> _What needs to be done_
From the first line to the last, repeat the data exactly and drop the pictures.

> _Data in this exercise_
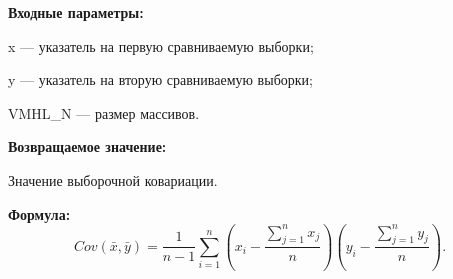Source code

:\textbf{Входные параметры:}
 
x --- указатель на первую сравниваемую выборки;
 
y --- указатель на вторую сравниваемую выборки;
 
VMHL\_N --- размер массивов.

\textbf{Возвращаемое значение:}
 
Значение выборочной ковариации.

\textbf{Формула:}
\begin{equation*}
Cov\left(\bar{x},\bar{y} \right)= \dfrac{1}{n-1}\sum_{i=1}^{n} \left( x_i-\dfrac{\sum_{j=1}^{n}x_j}{n}\right)\left( y_i-\dfrac{\sum_{j=1}^{n}y_j}{n}\right) .
\end{equation*}
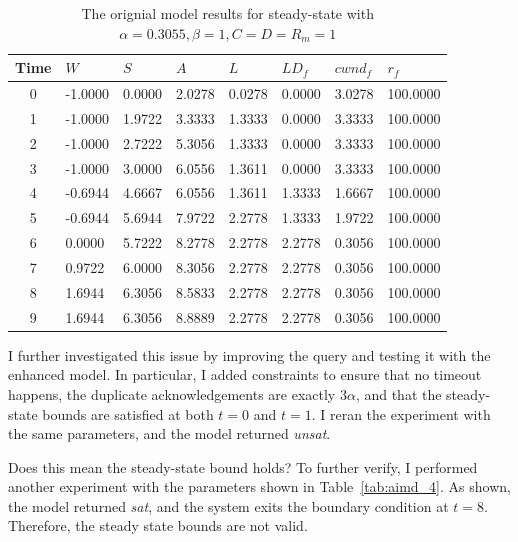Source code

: \documentclass[12pt]{l4dc2023}
\begin{document}
\begin{table}[htbp]
\centering
\begin{tabular}{|c|l|l|l|l|l|l|l|}
\hline
\textbf{Time} & \textbf{$W$} & \textbf{$S$} & \textbf{$A$} & \textbf{$L$} & \textbf{$LD_f$} & \textbf{$cwnd_f$} & \textbf{$r_f$} \\
\hline
0 & -1.0000 & 0.0000 & 2.0278 & 0.0278 & 0.0000 & 3.0278 & 100.0000 \\
1 & -1.0000 & 1.9722 & 3.3333 & 1.3333 & 0.0000 & 3.3333 & 100.0000 \\
2 & -1.0000 & 2.7222 & 5.3056 & 1.3333 & 0.0000 & 3.3333 & 100.0000 \\
3 & -1.0000 & 3.0000 & 6.0556 & 1.3611 & 0.0000 & 3.3333 & 100.0000 \\
4 & -0.6944 & 4.6667 & 6.0556 & 1.3611 & 1.3333 & 1.6667 & 100.0000 \\
5 & -0.6944 & 5.6944 & 7.9722 & 2.2778 & 1.3333 & 1.9722 & 100.0000 \\
6 & 0.0000  & 5.7222 & 8.2778 & 2.2778 & 2.2778 & 0.3056 & 100.0000 \\
7 & 0.9722  & 6.0000 & 8.3056 & 2.2778 & 2.2778 & 0.3056 & 100.0000 \\
8 & 1.6944  & 6.3056 & 8.5833 & 2.2778 & 2.2778 & 0.3056 & 100.0000 \\
9 & 1.6944  & 6.3056 & 8.8889 & 2.2778 & 2.2778 & 0.3056 & 100.0000 \\
\hline
\end{tabular}
\caption{The orignial model results for steady-state with $\alpha=0.3055, \beta=1, C=D=R_m=1$}
\label{tab:aimd_3}
\end{table}

I further investigated this issue by improving the query and testing it with the enhanced model.  In particular, I added constraints to ensure that no timeout happens, the duplicate acknowledgements are exactly \(3\alpha\), and that the steady-state bounds are satisfied at both \(t=0\) and \(t=1\). I reran the experiment with the same parameters, and the model returned \emph{unsat}.  

Does this mean the steady-state bound holds? To further verify, I performed another experiment with the parameters shown in Table~\ref{tab:aimd_4}. As shown, the model returned \emph{sat}, and the system exits the boundary condition at \(t=8\).
Therefore, the steady state bounds are not valid.
\end{document}

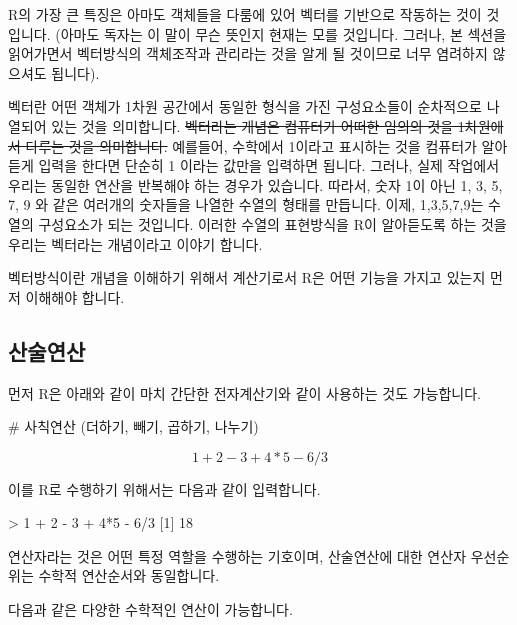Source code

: \documentclass[tutorial.tex]{subfiles}
\begin{document}
R의 가장 큰 특징은 아마도 객체들을 다룸에 있어 벡터를 기반으로 작동하는 것이 것입니다.
(아마도 독자는 이 말이 무슨 뜻인지 현재는 모를 것입니다. 
그러나, 본 섹션을 읽어가면서 벡터방식의 객체조작과 관리라는 것을 알게 될 것이므로 너무 염려하지 않으셔도 됩니다).

벡터란 어떤 객체가 1차원 공간에서 동일한 형식을 가진 구성요소들이 순차적으로 나열되어 있는 것을 의미합니다.
\sout{벡터라는 개념은 컴퓨터가 어떠한 임의의 것을 1차원에서 다루는 것을 의미합니다.}
예를들어, 수학에서 1이라고 표시하는 것을 컴퓨터가 알아듣게 입력을 한다면 단순히 1 이라는 값만을 입력하면 됩니다. 
그러나, 실제 작업에서 우리는 동일한 연산을 반복해야 하는 경우가 있습니다. 
따라서, 숫자 1이 아닌 1, 3, 5, 7, 9 와 같은 여러개의 숫자들을 나열한 수열의 형태를 만듭니다. 
이제, 1,3,5,7,9는 수열의 구성요소가 되는 것입니다. 
이러한 수열의 표현방식을 R이 알아듣도록 하는 것을 우리는 벡터라는 개념이라고 이야기 합니다. 

벡터방식이란 개념을 이해하기 위해서 계산기로서 R은 어떤 기능을 가지고 있는지 먼저 이해해야 합니다.

\subsection{산술연산}

먼저 R은 아래와 같이 마치 간단한 전자계산기와 같이 사용하는 것도 가능합니다.

\begin{Schunk}
	\begin{Soutput}
# 사칙연산 (더하기, 빼기, 곱하기, 나누기)
	\end{Soutput}
\end{Schunk}

\begin{equation}
1 + 2 - 3 + 4*5 - 6/3
\end{equation}

이를 R로 수행하기 위해서는 다음과 같이 입력합니다. 

\begin{Schunk}
	\begin{Soutput}
> 1 + 2 - 3 + 4*5 - 6/3
[1] 18
	\end{Soutput}
\end{Schunk}

연산자라는 것은 어떤 특정 역할을 수행하는 기호이며, 산술연산에 대한  연산자 우선순위는 수학적 연산순서와 동일합니다. 

다음과 같은 다양한 수학적인 연산이 가능합니다. 
\end{document}
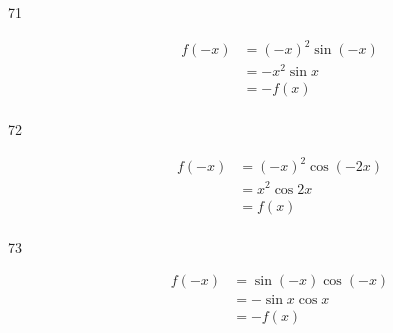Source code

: \documentclass{exam}
\begin{document}
\begin{description}




      \item[71]
        \begin{align*}
          f(-x) & = (-x)^2 \sin(-x) \\
                & = - x^2 \sin x \\
                & = - f(x) \\
        \end{align*}


      \item[72]
        \begin{align*}
          f(-x) & = (-x)^2 \cos(-2x) \\
                & = x^2 \cos 2x \\
                & = f(x) \\
        \end{align*}


      \item[73]
        \begin{align*}
          f(-x) & = \sin (-x) \cos (-x) \\
                & = - \sin x \cos x \\
                & = -f(x) \\
        \end{align*}


\end{description}
\end{document}
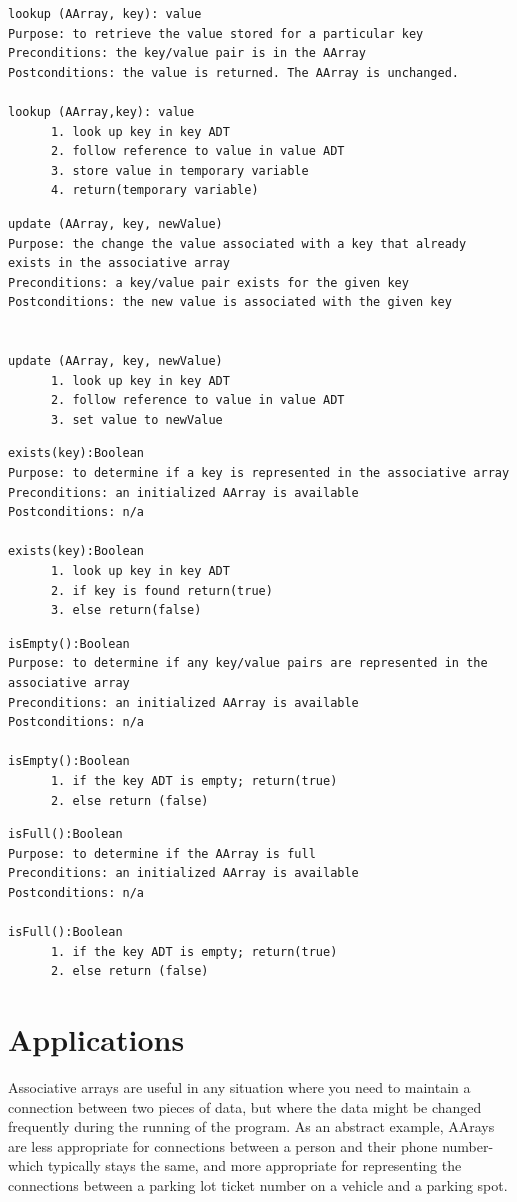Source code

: \begin{lstlisting}
lookup (AArray, key): value
Purpose: to retrieve the value stored for a particular key
Preconditions: the key/value pair is in the AArray
Postconditions: the value is returned. The AArray is unchanged.

lookup (AArray,key): value
      1. look up key in key ADT
      2. follow reference to value in value ADT
      3. store value in temporary variable
      4. return(temporary variable)
\end{lstlisting}


\begin{lstlisting}
update (AArray, key, newValue)
Purpose: the change the value associated with a key that already exists in the associative array
Preconditions: a key/value pair exists for the given key
Postconditions: the new value is associated with the given key


update (AArray, key, newValue)
      1. look up key in key ADT
      2. follow reference to value in value ADT
      3. set value to newValue
\end{lstlisting}


\begin{lstlisting}
exists(key):Boolean
Purpose: to determine if a key is represented in the associative array
Preconditions: an initialized AArray is available
Postconditions: n/a

exists(key):Boolean
      1. look up key in key ADT
      2. if key is found return(true)
      3. else return(false)
\end{lstlisting}


\begin{lstlisting}
isEmpty():Boolean
Purpose: to determine if any key/value pairs are represented in the associative array
Preconditions: an initialized AArray is available
Postconditions: n/a

isEmpty():Boolean
      1. if the key ADT is empty; return(true)
      2. else return (false)
\end{lstlisting}


\begin{lstlisting}
isFull():Boolean
Purpose: to determine if the AArray is full
Preconditions: an initialized AArray is available
Postconditions: n/a

isFull():Boolean
      1. if the key ADT is empty; return(true)
      2. else return (false)
\end{lstlisting}


\section{Applications}
Associative arrays are useful in any situation where you need to maintain a connection between two pieces of data, but where the data might be changed frequently during the running of the program. As an abstract example, AArays are less appropriate for connections between a person and their phone number- which typically stays the same, and more appropriate for representing the connections between a parking lot ticket number on a vehicle and a parking spot.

> _Exercise answer_
Source code

:\textbf{Входные параметры:}
 
x --- указатель на первую сравниваемую выборки;
 
y --- указатель на вторую сравниваемую выборки;
 
VMHL\_N --- размер массивов.

\textbf{Возвращаемое значение:}
 
Значение выборочной ковариации.

\textbf{Формула:}
\begin{equation*}
Cov\left(\bar{x},\bar{y} \right)= \dfrac{1}{n-1}\sum_{i=1}^{n} \left( x_i-\dfrac{\sum_{j=1}^{n}x_j}{n}\right)\left( y_i-\dfrac{\sum_{j=1}^{n}y_j}{n}\right) .
\end{equation*}
Source code

: \documentclass[12pt]{l4dc2023}
\begin{document}
\begin{table}[htbp]
\centering
\begin{tabular}{|c|l|l|l|l|l|l|l|}
\hline
\textbf{Time} & \textbf{$W$} & \textbf{$S$} & \textbf{$A$} & \textbf{$L$} & \textbf{$LD_f$} & \textbf{$cwnd_f$} & \textbf{$r_f$} \\
\hline
0 & -1.0000 & 0.0000 & 2.0278 & 0.0278 & 0.0000 & 3.0278 & 100.0000 \\
1 & -1.0000 & 1.9722 & 3.3333 & 1.3333 & 0.0000 & 3.3333 & 100.0000 \\
2 & -1.0000 & 2.7222 & 5.3056 & 1.3333 & 0.0000 & 3.3333 & 100.0000 \\
3 & -1.0000 & 3.0000 & 6.0556 & 1.3611 & 0.0000 & 3.3333 & 100.0000 \\
4 & -0.6944 & 4.6667 & 6.0556 & 1.3611 & 1.3333 & 1.6667 & 100.0000 \\
5 & -0.6944 & 5.6944 & 7.9722 & 2.2778 & 1.3333 & 1.9722 & 100.0000 \\
6 & 0.0000  & 5.7222 & 8.2778 & 2.2778 & 2.2778 & 0.3056 & 100.0000 \\
7 & 0.9722  & 6.0000 & 8.3056 & 2.2778 & 2.2778 & 0.3056 & 100.0000 \\
8 & 1.6944  & 6.3056 & 8.5833 & 2.2778 & 2.2778 & 0.3056 & 100.0000 \\
9 & 1.6944  & 6.3056 & 8.8889 & 2.2778 & 2.2778 & 0.3056 & 100.0000 \\
\hline
\end{tabular}
\caption{The orignial model results for steady-state with $\alpha=0.3055, \beta=1, C=D=R_m=1$}
\label{tab:aimd_3}
\end{table}

I further investigated this issue by improving the query and testing it with the enhanced model.  In particular, I added constraints to ensure that no timeout happens, the duplicate acknowledgements are exactly \(3\alpha\), and that the steady-state bounds are satisfied at both \(t=0\) and \(t=1\). I reran the experiment with the same parameters, and the model returned \emph{unsat}.  

Does this mean the steady-state bound holds? To further verify, I performed another experiment with the parameters shown in Table~\ref{tab:aimd_4}. As shown, the model returned \emph{sat}, and the system exits the boundary condition at \(t=8\).
Therefore, the steady state bounds are not valid.
\end{document}

Source code

: \documentclass[tutorial.tex]{subfiles}
\begin{document}
R의 가장 큰 특징은 아마도 객체들을 다룸에 있어 벡터를 기반으로 작동하는 것이 것입니다.
(아마도 독자는 이 말이 무슨 뜻인지 현재는 모를 것입니다. 
그러나, 본 섹션을 읽어가면서 벡터방식의 객체조작과 관리라는 것을 알게 될 것이므로 너무 염려하지 않으셔도 됩니다).

벡터란 어떤 객체가 1차원 공간에서 동일한 형식을 가진 구성요소들이 순차적으로 나열되어 있는 것을 의미합니다.
\sout{벡터라는 개념은 컴퓨터가 어떠한 임의의 것을 1차원에서 다루는 것을 의미합니다.}
예를들어, 수학에서 1이라고 표시하는 것을 컴퓨터가 알아듣게 입력을 한다면 단순히 1 이라는 값만을 입력하면 됩니다. 
그러나, 실제 작업에서 우리는 동일한 연산을 반복해야 하는 경우가 있습니다. 
따라서, 숫자 1이 아닌 1, 3, 5, 7, 9 와 같은 여러개의 숫자들을 나열한 수열의 형태를 만듭니다. 
이제, 1,3,5,7,9는 수열의 구성요소가 되는 것입니다. 
이러한 수열의 표현방식을 R이 알아듣도록 하는 것을 우리는 벡터라는 개념이라고 이야기 합니다. 

벡터방식이란 개념을 이해하기 위해서 계산기로서 R은 어떤 기능을 가지고 있는지 먼저 이해해야 합니다.

\subsection{산술연산}

먼저 R은 아래와 같이 마치 간단한 전자계산기와 같이 사용하는 것도 가능합니다.

\begin{Schunk}
	\begin{Soutput}
# 사칙연산 (더하기, 빼기, 곱하기, 나누기)
	\end{Soutput}
\end{Schunk}

\begin{equation}
1 + 2 - 3 + 4*5 - 6/3
\end{equation}

이를 R로 수행하기 위해서는 다음과 같이 입력합니다. 

\begin{Schunk}
	\begin{Soutput}
> 1 + 2 - 3 + 4*5 - 6/3
[1] 18
	\end{Soutput}
\end{Schunk}

연산자라는 것은 어떤 특정 역할을 수행하는 기호이며, 산술연산에 대한  연산자 우선순위는 수학적 연산순서와 동일합니다. 

다음과 같은 다양한 수학적인 연산이 가능합니다. 
\end{document}
Source code

: \documentclass{exam}
\begin{document}
\begin{description}




      \item[71]
        \begin{align*}
          f(-x) & = (-x)^2 \sin(-x) \\
                & = - x^2 \sin x \\
                & = - f(x) \\
        \end{align*}


      \item[72]
        \begin{align*}
          f(-x) & = (-x)^2 \cos(-2x) \\
                & = x^2 \cos 2x \\
                & = f(x) \\
        \end{align*}


      \item[73]
        \begin{align*}
          f(-x) & = \sin (-x) \cos (-x) \\
                & = - \sin x \cos x \\
                & = -f(x) \\
        \end{align*}


\end{description}
\end{document}
Source code

: \begin{lstlisting}
lookup (AArray, key): value
Purpose: to retrieve the value stored for a particular key
Preconditions: the key/value pair is in the AArray
Postconditions: the value is returned. The AArray is unchanged.

lookup (AArray,key): value
      1. look up key in key ADT
      2. follow reference to value in value ADT
      3. store value in temporary variable
      4. return(temporary variable)
\end{lstlisting}


\begin{lstlisting}
update (AArray, key, newValue)
Purpose: the change the value associated with a key that already exists in the associative array
Preconditions: a key/value pair exists for the given key
Postconditions: the new value is associated with the given key


update (AArray, key, newValue)
      1. look up key in key ADT
      2. follow reference to value in value ADT
      3. set value to newValue
\end{lstlisting}


\begin{lstlisting}
exists(key):Boolean
Purpose: to determine if a key is represented in the associative array
Preconditions: an initialized AArray is available
Postconditions: n/a

exists(key):Boolean
      1. look up key in key ADT
      2. if key is found return(true)
      3. else return(false)
\end{lstlisting}


\begin{lstlisting}
isEmpty():Boolean
Purpose: to determine if any key/value pairs are represented in the associative array
Preconditions: an initialized AArray is available
Postconditions: n/a

isEmpty():Boolean
      1. if the key ADT is empty; return(true)
      2. else return (false)
\end{lstlisting}


\begin{lstlisting}
isFull():Boolean
Purpose: to determine if the AArray is full
Preconditions: an initialized AArray is available
Postconditions: n/a

isFull():Boolean
      1. if the key ADT is empty; return(true)
      2. else return (false)
\end{lstlisting}


\section{Applications}
Associative arrays are useful in any situation where you need to maintain a connection between two pieces of data, but where the data might be changed frequently during the running of the program. As an abstract example, AArays are less appropriate for connections between a person and their phone number- which typically stays the same, and more appropriate for representing the connections between a parking lot ticket number on a vehicle and a parking spot.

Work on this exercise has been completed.